• [Exercise goal] Go through the records below and count every line containing "EXPONENT". Reply with the count alone.

*** Opening of Material for this exercise ***

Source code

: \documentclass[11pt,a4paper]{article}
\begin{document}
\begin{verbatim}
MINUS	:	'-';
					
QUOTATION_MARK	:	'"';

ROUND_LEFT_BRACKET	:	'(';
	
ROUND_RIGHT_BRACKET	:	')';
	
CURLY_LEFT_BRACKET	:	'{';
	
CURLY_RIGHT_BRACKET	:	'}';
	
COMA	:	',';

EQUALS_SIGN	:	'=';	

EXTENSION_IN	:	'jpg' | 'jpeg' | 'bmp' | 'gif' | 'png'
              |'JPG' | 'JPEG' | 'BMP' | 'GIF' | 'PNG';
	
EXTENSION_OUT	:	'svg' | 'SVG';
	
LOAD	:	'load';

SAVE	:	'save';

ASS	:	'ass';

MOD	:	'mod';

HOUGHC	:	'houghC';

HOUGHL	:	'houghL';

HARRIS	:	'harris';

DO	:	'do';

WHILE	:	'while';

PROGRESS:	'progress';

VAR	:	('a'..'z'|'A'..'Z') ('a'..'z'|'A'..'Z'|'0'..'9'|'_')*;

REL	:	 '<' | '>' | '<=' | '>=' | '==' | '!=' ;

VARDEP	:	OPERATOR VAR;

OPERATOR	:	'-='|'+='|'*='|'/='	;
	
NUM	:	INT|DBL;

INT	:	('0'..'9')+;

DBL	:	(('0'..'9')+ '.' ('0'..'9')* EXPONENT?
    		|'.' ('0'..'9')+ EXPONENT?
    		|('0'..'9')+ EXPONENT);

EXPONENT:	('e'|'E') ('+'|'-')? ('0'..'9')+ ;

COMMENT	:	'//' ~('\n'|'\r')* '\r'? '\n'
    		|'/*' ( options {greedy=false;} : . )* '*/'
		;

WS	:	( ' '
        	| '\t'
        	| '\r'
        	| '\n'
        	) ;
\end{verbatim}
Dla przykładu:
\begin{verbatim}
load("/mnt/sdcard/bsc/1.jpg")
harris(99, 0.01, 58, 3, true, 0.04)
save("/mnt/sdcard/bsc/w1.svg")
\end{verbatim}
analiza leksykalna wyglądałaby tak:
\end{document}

*** Close of Material for this exercise ***

• [Output for this task] 4